The function `f:R rarr R` defined by `f(x) = 6^x + 6^(|x|` is

To analyze the function \( f: \mathbb{R} \to \mathbb{R} \) defined by \( f(x) = 6^x + 6^{|x|} \), we can break it down into two cases based on the value of \( x \). ### Step 1: Define the function for different cases 1. **Case 1**: When \( x \geq 0 \) - Here, \( |x| = x \). - Therefore, the function becomes: \[ f(x) = 6^x + 6^x = 2 \cdot 6^x \] 2. **Case 2**: When \( x < 0 \) - Here, \( |x| = -x \). - Therefore, the function becomes: \[ f(x) = 6^x + 6^{-x} = 6^x + \frac{1}{6^{-x}} = 6^x + \frac{1}{6^x} \] ### Step 2: Analyze the function for \( x \geq 0 \) - For \( x \geq 0 \): \[ f(x) = 2 \cdot 6^x \] - This function is strictly increasing because the exponential function \( 6^x \) is increasing. Thus, \( f(x) \) is one-to-one in this interval. ### Step 3: Analyze the function for \( x < 0 \) - For \( x < 0 \): \[ f(x) = 6^x + \frac{1}{6^x} \] - Let \( y = 6^x \), where \( y \) is positive and \( y < 1 \) since \( x < 0 \). - The function can be rewritten as: \[ f(x) = y + \frac{1}{y} \] - The function \( g(y) = y + \frac{1}{y} \) is minimized when \( y = 1 \) (by AM-GM inequality), and its minimum value is \( 2 \). As \( y \) approaches \( 0 \), \( g(y) \) approaches \( \infty \).
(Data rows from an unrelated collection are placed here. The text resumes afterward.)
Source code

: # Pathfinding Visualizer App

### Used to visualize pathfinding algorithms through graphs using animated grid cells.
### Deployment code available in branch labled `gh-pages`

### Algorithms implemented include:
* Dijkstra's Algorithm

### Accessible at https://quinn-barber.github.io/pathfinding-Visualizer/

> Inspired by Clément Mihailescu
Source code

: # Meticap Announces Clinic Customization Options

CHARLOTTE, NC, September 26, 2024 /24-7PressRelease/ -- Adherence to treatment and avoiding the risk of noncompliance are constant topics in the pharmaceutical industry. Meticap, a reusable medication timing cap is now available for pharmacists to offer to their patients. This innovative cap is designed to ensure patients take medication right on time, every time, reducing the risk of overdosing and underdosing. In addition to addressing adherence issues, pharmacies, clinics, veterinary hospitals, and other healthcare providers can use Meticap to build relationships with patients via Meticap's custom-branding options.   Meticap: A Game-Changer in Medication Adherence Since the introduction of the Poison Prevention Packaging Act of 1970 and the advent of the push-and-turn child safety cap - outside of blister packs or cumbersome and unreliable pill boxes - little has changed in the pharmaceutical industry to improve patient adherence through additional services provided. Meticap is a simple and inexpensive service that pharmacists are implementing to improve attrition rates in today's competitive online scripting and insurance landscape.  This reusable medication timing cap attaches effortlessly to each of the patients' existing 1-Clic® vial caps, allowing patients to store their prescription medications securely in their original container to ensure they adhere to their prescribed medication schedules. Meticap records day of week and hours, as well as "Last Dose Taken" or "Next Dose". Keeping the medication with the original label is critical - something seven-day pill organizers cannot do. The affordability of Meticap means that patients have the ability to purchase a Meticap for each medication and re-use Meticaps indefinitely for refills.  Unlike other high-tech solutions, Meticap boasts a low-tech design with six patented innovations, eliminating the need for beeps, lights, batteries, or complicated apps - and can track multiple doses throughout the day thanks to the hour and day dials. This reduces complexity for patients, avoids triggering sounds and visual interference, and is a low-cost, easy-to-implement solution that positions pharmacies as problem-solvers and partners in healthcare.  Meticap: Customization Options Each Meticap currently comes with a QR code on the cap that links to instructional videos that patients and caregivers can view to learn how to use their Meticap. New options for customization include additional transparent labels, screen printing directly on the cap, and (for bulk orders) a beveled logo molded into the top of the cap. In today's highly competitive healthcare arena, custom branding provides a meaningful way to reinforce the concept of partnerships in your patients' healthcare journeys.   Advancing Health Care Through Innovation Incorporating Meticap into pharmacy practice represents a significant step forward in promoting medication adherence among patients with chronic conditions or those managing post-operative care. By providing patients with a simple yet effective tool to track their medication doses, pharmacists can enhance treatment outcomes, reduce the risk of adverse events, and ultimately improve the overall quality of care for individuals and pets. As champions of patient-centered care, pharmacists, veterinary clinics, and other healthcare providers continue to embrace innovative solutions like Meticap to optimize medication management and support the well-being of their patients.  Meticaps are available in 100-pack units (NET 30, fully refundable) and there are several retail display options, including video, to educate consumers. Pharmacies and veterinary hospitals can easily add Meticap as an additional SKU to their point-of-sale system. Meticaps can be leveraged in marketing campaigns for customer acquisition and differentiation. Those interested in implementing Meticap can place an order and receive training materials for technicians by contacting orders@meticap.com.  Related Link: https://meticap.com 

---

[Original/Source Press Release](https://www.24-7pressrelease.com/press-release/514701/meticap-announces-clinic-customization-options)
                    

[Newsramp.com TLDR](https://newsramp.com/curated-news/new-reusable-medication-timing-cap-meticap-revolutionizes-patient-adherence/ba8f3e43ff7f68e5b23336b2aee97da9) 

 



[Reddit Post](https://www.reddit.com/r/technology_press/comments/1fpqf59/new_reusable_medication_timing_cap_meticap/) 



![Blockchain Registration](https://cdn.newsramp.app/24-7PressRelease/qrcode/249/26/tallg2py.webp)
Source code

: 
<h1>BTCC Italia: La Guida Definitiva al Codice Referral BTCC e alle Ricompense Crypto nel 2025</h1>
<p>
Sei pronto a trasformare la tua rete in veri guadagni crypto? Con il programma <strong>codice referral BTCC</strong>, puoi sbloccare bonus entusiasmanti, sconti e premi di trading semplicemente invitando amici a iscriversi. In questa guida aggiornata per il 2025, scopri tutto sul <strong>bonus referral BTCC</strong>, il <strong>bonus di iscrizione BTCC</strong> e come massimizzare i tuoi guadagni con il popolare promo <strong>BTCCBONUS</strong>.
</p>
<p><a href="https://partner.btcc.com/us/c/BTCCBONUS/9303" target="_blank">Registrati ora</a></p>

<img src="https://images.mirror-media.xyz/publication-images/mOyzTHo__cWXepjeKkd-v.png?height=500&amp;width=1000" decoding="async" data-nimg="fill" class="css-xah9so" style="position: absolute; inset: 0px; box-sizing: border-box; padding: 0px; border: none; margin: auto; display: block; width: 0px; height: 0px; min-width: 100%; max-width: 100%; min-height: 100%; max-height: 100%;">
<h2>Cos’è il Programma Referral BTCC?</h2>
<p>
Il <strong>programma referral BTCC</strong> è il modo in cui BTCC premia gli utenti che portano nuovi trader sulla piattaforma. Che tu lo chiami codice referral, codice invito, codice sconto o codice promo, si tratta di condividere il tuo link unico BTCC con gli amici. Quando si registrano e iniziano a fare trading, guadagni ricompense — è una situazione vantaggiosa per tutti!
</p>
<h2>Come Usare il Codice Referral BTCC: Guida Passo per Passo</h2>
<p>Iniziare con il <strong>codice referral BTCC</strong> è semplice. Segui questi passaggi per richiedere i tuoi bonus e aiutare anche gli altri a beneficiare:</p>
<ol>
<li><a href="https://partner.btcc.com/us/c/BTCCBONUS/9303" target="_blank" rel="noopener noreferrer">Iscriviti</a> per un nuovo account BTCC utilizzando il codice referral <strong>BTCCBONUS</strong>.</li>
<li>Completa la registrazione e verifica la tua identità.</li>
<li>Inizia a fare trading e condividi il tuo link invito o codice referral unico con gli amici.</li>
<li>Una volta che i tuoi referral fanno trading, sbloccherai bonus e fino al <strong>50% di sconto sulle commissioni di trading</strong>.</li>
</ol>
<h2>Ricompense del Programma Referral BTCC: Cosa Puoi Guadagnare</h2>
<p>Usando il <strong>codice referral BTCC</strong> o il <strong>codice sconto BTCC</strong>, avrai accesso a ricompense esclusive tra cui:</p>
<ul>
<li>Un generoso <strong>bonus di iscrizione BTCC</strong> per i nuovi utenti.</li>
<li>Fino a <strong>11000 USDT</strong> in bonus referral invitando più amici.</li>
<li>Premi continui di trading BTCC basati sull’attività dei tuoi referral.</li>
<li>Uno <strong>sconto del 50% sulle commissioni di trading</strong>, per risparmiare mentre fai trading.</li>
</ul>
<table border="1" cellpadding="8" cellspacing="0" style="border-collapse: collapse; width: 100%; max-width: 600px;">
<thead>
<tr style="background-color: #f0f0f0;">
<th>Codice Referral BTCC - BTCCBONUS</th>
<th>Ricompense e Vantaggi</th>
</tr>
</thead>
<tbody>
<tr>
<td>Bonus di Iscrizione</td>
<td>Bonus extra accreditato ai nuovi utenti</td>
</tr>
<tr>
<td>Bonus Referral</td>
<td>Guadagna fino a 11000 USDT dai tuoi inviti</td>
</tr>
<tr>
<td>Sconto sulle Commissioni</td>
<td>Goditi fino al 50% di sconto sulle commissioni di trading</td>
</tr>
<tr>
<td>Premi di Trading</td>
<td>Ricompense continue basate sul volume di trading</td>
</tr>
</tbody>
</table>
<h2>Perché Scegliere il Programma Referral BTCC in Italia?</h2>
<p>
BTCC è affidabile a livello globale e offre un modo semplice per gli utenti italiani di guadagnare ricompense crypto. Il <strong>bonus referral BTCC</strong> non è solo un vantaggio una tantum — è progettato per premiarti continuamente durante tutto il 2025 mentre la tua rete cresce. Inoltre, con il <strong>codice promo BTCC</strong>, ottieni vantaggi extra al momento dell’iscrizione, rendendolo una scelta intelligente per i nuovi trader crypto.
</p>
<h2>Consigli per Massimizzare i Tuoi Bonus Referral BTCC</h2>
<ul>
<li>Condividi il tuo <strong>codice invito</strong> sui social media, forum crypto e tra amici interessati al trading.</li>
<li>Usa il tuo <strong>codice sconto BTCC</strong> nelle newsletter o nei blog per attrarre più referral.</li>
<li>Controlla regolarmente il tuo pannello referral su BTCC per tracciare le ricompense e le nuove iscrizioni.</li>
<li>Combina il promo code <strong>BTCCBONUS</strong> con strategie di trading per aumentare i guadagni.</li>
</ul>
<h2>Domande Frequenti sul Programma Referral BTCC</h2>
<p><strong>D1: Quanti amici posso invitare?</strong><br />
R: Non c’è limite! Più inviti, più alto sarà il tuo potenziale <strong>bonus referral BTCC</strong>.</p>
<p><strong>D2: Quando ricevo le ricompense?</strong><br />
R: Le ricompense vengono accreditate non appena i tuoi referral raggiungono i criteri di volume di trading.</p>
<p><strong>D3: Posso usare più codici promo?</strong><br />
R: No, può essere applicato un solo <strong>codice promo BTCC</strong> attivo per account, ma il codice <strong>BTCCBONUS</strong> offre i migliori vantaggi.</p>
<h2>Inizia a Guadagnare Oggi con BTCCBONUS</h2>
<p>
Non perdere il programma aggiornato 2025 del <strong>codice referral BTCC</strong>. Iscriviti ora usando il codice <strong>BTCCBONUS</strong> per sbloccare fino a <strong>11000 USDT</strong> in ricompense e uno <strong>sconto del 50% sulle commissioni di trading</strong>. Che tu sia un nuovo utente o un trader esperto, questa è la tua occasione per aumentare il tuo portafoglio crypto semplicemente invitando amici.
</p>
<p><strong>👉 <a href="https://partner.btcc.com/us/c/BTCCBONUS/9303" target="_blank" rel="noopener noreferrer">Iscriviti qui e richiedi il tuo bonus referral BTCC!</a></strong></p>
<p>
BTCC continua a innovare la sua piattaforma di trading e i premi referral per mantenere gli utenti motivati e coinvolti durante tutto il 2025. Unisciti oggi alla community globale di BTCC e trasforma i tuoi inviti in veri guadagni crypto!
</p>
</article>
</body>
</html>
Thus, for \( x < 0 \), \( f(x) \) is also increasing and takes values from \( 2 \) to \( \infty \). ### Step 4: Combine the results - At \( x = 0 \): \[ f(0) = 6^0 + 6^0 = 1 + 1 = 2 \] - Therefore, the function \( f(x) \) is continuous and takes the value \( 2 \) at \( x = 0 \) and increases to \( \infty \) in both directions. ### Step 5: Determine the range and co-domain - The range of \( f(x) \) is \( [2, \infty) \). - The co-domain is \( \mathbb{R} \). - Since the range does not equal the co-domain, \( f(x) \) is not onto. ### Step 6: Determine if the function is one-to-one - Since both segments of the function are strictly increasing, \( f(x) \) is one-to-one. ### Conclusion The function \( f(x) = 6^x + 6^{|x|} \) is a one-to-one function with a range of \( [2, \infty) \) and is not onto \( \mathbb{R} \).